Other postwar named seamounts in the chain carry the names of US Coast Guard vessels that served with tedious valor for weather operations before, during and after World War II. They include the veteran cutters Minnetonka (WHEC-67), commissioned in 1945 and dispatched to the region as an ocean station vessel until 1974, and Winnebago (WHEC-40), which also served on ocean statin patrols from 1944–1973. More about these vessels and their role is discussed below. Not only Russian names dropped over time; the Beck Seamount, now known as Koko, was named for the second officer of the container ship SeaLand Exchange, which passed over the seamount and detected it with its sounding gear in 1975; the name was dropped in 1979 in favor of its Japanese name (Clague et al. 1980).

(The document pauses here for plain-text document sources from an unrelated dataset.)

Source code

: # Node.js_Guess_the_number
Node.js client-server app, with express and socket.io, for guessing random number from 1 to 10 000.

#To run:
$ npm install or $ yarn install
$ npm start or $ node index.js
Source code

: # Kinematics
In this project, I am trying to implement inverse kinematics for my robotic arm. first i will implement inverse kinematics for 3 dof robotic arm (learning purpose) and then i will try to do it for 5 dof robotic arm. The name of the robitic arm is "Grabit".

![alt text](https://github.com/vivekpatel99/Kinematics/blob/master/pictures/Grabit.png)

Exploitation of Marine Resources

The exploitation of marine resources, in particular, drove Russian exploration and colonial expansion in the North Pacific. For two centuries that was focused near-shore, utilizing forced indigenous labor from the Unangax/Aleuts. This included resettlement, forcible relocation of peoples to various islands, all in the face of a population decline among the indigenous peoples who had inhabited the region for thousands of years. It was also ecologically disastrous (Jones 2011). Archaeological evidence suggests a more intensive harvest of fattier species like the Steller sea lion for subsistence as opposed to harbor seals and sea otters (Dunne et al. 2016; Corbett et al. 2008; Erlandson and Rick 2008; Yesner 1988).

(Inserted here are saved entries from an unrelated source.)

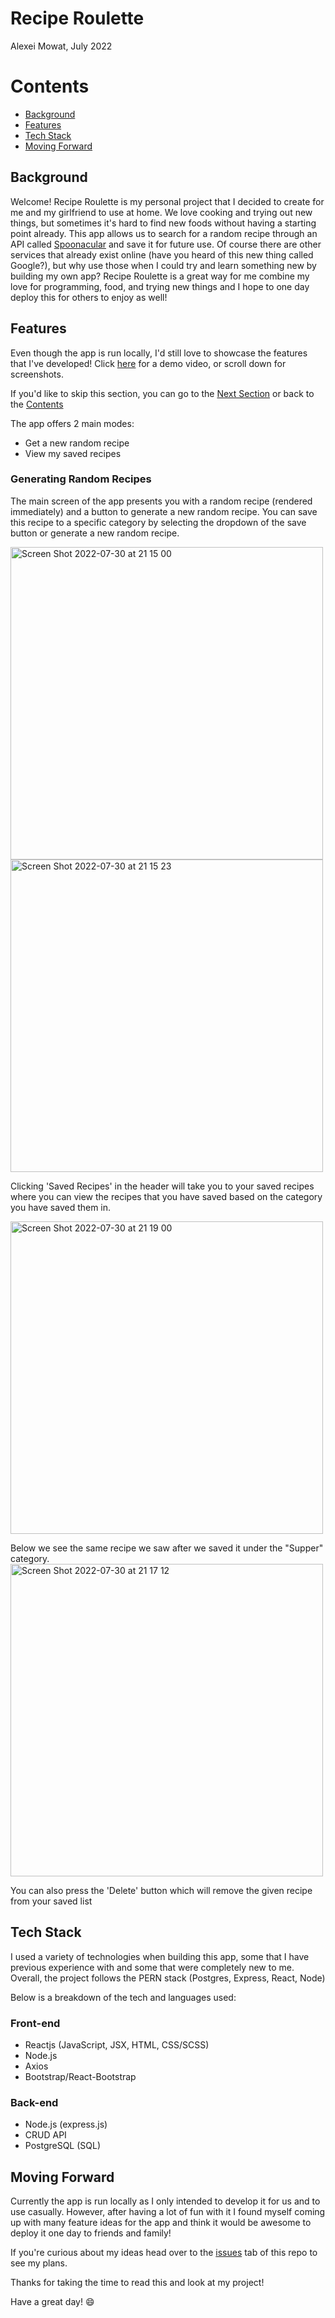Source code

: # Recipe Roulette
Alexei Mowat, July 2022

# Contents
- [Background](#Background)
- [Features](#Features)
- [Tech Stack](#Tech-Stack)
- [Moving Forward](#Moving-Forward)

## Background
Welcome! Recipe Roulette is my personal project that I decided to create for me and my girlfriend to use at home. We love cooking and trying out 
new things, but sometimes it's hard to find new foods without having a starting point already. This app allows us to search for a random recipe 
through an API called [Spoonacular](https://spoonacular.com/food-api) and save it for future use. Of course there are other services that already 
exist online (have you heard of this new thing called Google?), but why use those when I could try and learn something new by building my own app?
Recipe Roulette is a great way for me combine my love for programming, food, and trying new things and I hope to one day deploy this for others to enjoy 
as well! 

## Features
Even though the app is run locally, I'd still love to showcase the features that I've developed! Click [here](https://www.youtube.com/watch?v=YFwxIn1jsvA&t=6s&ab_channel=Arkhym) for a demo video, or 
scroll down for screenshots. 

If you'd like to skip this section, you can go to the [Next Section](#Tech-Stack) or back to the [Contents](#Contents)

The app offers 2 main modes: 
- Get a new random recipe
- View my saved recipes

### Generating Random Recipes
The main screen of the app presents you with a random recipe (rendered immediately) and a button to generate a new random recipe.
You can save this recipe to a specific category by selecting the dropdown of the save button or generate a new random recipe. 

<img width="500" alt="Screen Shot 2022-07-30 at 21 15 00" src="https://user-images.githubusercontent.com/56664562/182008285-5d66697f-0139-4fa7-98a3-000c64c26641.png">

<img width="500" alt="Screen Shot 2022-07-30 at 21 15 23" src="https://user-images.githubusercontent.com/56664562/182008292-00b3cb1b-aa08-4fd2-ac62-d723c934d39a.png">

Clicking 'Saved Recipes' in the header will take you to your saved recipes where you can view the recipes that you have saved based on the 
category you have saved them in. 

<img width="500" alt="Screen Shot 2022-07-30 at 21 19 00" src="https://user-images.githubusercontent.com/56664562/182008379-93e4a577-6da4-44ae-a6cd-6257780003ad.png">


Below we see the same recipe we saw after we saved it under the "Supper" category.
<img width="500" alt="Screen Shot 2022-07-30 at 21 17 12" src="https://user-images.githubusercontent.com/56664562/182008330-e568d584-1081-4e00-8eef-d751c13a3d2d.png">

You can also press the 'Delete' button which will remove the given recipe from your saved list


## Tech Stack
I used a variety of technologies when building this app, some that I have previous experience with and some that were completely new to me. 
Overall, the project follows the PERN stack (Postgres, Express, React, Node)

Below is a breakdown of the tech and languages used:
### Front-end
- Reactjs (JavaScript, JSX, HTML, CSS/SCSS)
- Node.js
- Axios
- Bootstrap/React-Bootstrap

### Back-end
- Node.js (express.js)
- CRUD API
- PostgreSQL (SQL)

## Moving Forward
Currently the app is run locally as I only intended to develop it for us and to use casually. However, after having a lot of fun with it I found myself 
coming up with many feature ideas for the app and think it would be awesome to deploy it one day to friends and family! 

If you're curious about my ideas head over to the [issues](https://github.com/alexeimowat/recipe-roulette/issues) tab of this repo to see my plans. 


Thanks for taking the time to read this and look at my project!

Have a great day! :smile:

As explorers reached Kamchatka, the Komandorski Islands, and the Aleutians, they noted the richness of marine life and described species unknown to them. For instance, naturalist Georg Steller, who was part of Vitus Bering’s 1741–1742 voyage, described the sea lion that bears his name. These explorations were quickly followed by private commercial expeditions by fur traders from Siberia known as promoyshlenniki, who particularly sought sea otters that were highly prized in China for their fur. The primary resources harvested, no longer for subsistence or for regional trade, were fur-bearing marine mammals, as well as fur-bearing animals on land. Utilizing indigenous Unangax/Aleuts and Kamchadals, the promoyshlenniki proceeded to harvest the Komandarskis at unsustainable rates that nearly wiped out the population of sea otters by 1758 and led to the expansion of the hunt into the Aleutian chain (Jones 2011, 590–591). What followed there was a pattern like that in the Komandorski Islands, “initial years of modest overhunting … followed by a blitzkrieg of companies descending on the sea otters and then an almost immediate withdrawal” (Jones 2011, 592).

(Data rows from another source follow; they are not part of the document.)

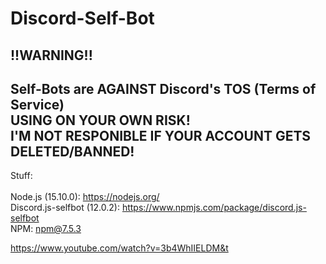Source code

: # Discord-Self-Bot

!!WARNING!!
-------------------------------------------------------------------------------------------------------------
Self-Bots are AGAINST Discord's TOS (Terms of Service)<br/>
USING ON YOUR OWN RISK!<br/>
I'M NOT RESPONIBLE IF YOUR ACCOUNT GETS DELETED/BANNED!<br/>
-------------------------------------------------------------------------------------------------------------
Stuff: <br/>
<br/>
Node.js (15.10.0): https://nodejs.org/<br/>
Discord.js-selfbot (12.0.2): https://www.npmjs.com/package/discord.js-selfbot<br/>
NPM: npm@7.5.3<br/>

https://www.youtube.com/watch?v=3b4WhIIELDM&t

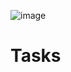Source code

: ![image](https://user-images.githubusercontent.com/102260190/225512625-35beb607-8aee-4529-887f-eda4f91988bc.png)

# Tasks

The indigenous hunters utilized their own craft, known as baidarkas to the Russians, to do their hunting (Fig. 12). Archaeological research in the Pribilof Islands is informative on what was likely the “model” for Russian-led commercial exploitation, as work there demonstrates the hunting locations established by the Russians were in areas where previously there had been no human settlement, with “relatively narrow period[s] of occupation,” and with the occupants “exclusively or nearly exclusively male” (Veltre and McCartney 2002, 8). This is also true of the Komandorskis, where the Russians also forcible transplanted Aleuts to settle and hunt. By 1780, just after Cook’s voyage, the hunt and its consequences had shifted west to Kodiak Island, and then to the Pribilofs and the Alaskan mainland; by that time, the hunters had also caused the virtual extinction of the Steller sea lion in the Aleutians (Jones 2011, 593). There, ongoing exploitation continued through a new, centralized, state-sponsored joint stock organization, the Russian American Company, established in 1799 and lasting to the end of the Russian era in 1867. With an Imperial Ukase, the Russian American Company was granted a monopoly on all trade in Russian America, the ability to build forts and a fleet, and it also pushed farther south to compete with Spanish, British and American interests.

Fig. 12
figure 12

Indigenous hunters in their baidarkas at Unalaska, as drawn by John Webber during Cook’s final voyage. (David Rumsey Collection 3,405,063)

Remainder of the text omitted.